• **What needs to be done**: How many lines in the data below contain the string "Android"? Answer with the number only.

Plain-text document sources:
# # # # #
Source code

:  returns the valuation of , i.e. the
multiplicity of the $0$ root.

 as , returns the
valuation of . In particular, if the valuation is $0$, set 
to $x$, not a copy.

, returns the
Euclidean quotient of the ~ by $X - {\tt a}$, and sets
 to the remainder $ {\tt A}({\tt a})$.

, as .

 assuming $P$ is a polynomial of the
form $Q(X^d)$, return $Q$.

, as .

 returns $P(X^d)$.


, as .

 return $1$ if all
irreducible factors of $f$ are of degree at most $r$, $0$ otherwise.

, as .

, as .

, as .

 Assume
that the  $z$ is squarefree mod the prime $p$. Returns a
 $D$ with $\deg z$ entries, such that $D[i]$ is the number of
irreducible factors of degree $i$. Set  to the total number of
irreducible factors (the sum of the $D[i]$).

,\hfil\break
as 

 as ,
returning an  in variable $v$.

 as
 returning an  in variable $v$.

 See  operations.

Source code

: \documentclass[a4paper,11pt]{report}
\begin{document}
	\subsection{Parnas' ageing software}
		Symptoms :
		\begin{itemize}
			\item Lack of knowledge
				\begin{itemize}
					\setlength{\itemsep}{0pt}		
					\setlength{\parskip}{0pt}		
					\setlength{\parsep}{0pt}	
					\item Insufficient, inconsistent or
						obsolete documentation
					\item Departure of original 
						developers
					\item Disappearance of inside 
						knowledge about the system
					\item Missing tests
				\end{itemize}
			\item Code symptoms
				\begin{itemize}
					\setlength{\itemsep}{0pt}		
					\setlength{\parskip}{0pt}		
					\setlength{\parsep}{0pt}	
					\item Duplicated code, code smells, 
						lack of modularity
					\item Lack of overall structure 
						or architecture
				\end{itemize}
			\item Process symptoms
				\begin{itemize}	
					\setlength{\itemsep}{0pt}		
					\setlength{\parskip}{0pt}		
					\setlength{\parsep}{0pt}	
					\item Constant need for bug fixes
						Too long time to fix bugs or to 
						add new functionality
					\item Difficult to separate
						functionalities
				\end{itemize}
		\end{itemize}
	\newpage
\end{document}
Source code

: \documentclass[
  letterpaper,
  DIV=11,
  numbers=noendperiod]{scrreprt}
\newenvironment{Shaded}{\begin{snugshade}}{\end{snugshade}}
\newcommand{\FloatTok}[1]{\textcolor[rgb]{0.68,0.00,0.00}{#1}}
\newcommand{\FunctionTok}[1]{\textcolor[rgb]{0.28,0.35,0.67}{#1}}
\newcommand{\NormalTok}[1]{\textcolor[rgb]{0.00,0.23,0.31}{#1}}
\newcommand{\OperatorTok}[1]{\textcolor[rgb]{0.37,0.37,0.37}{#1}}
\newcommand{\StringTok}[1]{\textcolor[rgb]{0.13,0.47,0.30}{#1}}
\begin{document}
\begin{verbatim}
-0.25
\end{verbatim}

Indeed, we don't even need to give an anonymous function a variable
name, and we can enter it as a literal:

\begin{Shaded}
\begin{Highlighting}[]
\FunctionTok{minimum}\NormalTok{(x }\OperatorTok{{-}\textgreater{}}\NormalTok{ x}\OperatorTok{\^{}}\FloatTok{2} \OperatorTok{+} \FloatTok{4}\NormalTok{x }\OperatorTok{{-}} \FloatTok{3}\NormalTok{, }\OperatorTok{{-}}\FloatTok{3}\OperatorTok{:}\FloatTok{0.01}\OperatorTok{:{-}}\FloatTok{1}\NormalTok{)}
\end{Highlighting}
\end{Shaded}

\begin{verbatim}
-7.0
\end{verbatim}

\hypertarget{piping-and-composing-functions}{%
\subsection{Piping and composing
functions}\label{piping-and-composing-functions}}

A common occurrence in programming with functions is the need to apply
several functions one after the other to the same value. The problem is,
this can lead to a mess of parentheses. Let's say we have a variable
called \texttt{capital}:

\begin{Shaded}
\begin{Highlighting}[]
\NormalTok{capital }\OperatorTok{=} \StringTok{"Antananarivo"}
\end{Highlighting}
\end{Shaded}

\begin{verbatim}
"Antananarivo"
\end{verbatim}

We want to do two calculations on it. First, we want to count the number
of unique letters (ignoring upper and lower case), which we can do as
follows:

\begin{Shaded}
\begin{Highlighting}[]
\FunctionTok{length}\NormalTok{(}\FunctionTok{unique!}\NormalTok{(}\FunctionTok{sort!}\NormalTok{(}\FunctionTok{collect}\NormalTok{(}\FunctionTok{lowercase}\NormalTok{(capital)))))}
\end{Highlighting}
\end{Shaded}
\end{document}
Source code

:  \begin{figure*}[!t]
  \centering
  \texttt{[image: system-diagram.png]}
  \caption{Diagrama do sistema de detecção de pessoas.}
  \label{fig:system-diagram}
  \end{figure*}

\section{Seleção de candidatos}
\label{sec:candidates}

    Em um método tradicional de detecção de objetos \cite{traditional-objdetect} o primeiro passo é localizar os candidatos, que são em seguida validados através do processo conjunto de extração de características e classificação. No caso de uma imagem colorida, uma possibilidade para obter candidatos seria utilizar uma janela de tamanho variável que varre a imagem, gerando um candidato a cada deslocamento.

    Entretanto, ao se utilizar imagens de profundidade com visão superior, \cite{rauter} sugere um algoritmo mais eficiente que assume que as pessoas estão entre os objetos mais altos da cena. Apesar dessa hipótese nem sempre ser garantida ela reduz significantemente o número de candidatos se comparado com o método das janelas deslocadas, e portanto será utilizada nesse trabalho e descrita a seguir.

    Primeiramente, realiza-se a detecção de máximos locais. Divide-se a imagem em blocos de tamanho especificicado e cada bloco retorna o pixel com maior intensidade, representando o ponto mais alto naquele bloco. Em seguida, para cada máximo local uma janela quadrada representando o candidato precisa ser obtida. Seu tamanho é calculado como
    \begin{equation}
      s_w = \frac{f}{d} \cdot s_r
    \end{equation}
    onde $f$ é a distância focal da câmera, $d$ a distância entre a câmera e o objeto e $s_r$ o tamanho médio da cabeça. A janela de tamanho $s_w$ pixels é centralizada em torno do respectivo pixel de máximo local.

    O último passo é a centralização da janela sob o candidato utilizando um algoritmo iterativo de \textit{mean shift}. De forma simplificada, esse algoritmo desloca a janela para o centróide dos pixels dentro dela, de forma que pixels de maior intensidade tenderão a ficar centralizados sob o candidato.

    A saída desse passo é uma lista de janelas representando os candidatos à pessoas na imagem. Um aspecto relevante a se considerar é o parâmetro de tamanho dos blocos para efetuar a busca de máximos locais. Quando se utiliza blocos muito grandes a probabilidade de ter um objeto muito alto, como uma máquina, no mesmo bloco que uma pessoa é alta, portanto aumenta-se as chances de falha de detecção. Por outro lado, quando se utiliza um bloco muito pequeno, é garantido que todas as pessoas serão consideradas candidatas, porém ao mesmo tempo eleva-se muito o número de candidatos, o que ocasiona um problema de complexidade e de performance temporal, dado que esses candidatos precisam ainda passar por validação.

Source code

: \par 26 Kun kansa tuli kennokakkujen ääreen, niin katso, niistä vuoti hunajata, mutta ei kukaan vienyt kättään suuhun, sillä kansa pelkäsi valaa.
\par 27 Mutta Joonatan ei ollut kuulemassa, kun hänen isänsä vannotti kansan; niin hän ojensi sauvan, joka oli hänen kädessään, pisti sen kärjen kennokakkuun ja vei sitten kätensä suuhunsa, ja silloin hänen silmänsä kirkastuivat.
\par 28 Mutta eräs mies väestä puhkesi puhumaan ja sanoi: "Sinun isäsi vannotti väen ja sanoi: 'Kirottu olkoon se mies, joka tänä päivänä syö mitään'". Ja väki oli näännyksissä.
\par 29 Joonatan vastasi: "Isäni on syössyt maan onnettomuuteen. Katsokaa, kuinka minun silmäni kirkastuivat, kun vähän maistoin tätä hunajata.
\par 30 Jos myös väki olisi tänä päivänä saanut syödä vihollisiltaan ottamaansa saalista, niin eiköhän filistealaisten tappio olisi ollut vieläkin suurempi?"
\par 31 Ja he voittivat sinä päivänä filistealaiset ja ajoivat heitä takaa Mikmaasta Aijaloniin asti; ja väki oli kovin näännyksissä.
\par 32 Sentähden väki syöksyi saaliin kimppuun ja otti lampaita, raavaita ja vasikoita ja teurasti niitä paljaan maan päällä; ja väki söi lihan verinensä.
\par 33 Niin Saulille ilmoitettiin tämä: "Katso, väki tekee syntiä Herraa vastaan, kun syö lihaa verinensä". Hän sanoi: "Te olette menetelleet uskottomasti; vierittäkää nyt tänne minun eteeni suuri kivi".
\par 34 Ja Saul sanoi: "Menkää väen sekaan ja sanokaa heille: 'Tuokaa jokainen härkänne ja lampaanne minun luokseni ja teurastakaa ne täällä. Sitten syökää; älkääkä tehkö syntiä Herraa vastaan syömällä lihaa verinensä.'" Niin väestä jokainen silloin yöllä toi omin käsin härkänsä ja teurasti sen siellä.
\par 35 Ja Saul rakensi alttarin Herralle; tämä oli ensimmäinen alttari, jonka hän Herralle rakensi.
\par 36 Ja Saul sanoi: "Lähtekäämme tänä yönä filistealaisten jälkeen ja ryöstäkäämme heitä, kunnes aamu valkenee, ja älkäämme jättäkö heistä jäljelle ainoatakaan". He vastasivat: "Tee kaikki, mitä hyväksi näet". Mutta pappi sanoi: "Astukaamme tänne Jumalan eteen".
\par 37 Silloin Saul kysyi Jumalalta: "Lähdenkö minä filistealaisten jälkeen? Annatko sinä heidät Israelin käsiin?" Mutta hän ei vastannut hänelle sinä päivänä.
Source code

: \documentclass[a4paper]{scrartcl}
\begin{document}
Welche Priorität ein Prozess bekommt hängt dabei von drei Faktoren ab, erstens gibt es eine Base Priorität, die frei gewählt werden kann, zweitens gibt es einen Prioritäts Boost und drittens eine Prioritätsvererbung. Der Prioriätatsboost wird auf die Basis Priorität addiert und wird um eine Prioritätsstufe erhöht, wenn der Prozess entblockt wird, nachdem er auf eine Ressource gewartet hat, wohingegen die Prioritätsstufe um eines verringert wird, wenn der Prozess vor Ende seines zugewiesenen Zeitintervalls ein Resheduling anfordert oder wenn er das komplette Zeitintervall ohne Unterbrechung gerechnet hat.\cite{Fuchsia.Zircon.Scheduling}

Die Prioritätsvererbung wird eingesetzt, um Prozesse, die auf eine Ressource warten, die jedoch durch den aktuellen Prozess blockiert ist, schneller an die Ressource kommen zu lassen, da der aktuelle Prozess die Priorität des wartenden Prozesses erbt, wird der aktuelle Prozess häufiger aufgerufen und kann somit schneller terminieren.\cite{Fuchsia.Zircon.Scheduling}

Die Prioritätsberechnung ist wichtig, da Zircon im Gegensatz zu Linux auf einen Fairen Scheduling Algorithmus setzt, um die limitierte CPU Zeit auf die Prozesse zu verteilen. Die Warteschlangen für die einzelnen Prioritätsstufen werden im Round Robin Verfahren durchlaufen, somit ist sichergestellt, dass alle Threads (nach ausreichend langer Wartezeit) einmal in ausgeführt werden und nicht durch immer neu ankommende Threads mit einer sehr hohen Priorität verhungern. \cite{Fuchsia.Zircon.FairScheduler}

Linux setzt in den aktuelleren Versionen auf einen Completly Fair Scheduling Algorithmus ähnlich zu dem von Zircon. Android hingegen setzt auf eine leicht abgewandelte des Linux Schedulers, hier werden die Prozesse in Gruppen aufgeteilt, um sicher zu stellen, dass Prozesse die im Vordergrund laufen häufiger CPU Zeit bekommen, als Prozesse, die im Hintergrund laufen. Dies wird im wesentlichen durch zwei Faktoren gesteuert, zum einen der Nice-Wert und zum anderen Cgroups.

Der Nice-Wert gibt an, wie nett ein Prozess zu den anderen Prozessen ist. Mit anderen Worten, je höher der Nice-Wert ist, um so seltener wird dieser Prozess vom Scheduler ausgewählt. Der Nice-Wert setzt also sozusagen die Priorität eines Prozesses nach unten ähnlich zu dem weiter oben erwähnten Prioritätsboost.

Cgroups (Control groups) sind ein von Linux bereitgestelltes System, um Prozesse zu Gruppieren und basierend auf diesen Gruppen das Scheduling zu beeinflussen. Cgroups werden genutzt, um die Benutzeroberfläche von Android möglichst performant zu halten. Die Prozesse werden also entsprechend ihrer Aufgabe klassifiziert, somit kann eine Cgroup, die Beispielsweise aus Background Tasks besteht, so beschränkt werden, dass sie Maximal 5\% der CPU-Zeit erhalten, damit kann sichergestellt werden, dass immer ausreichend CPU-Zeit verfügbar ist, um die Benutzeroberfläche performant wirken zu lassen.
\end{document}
# # # # #
• **Reply to the task**: 2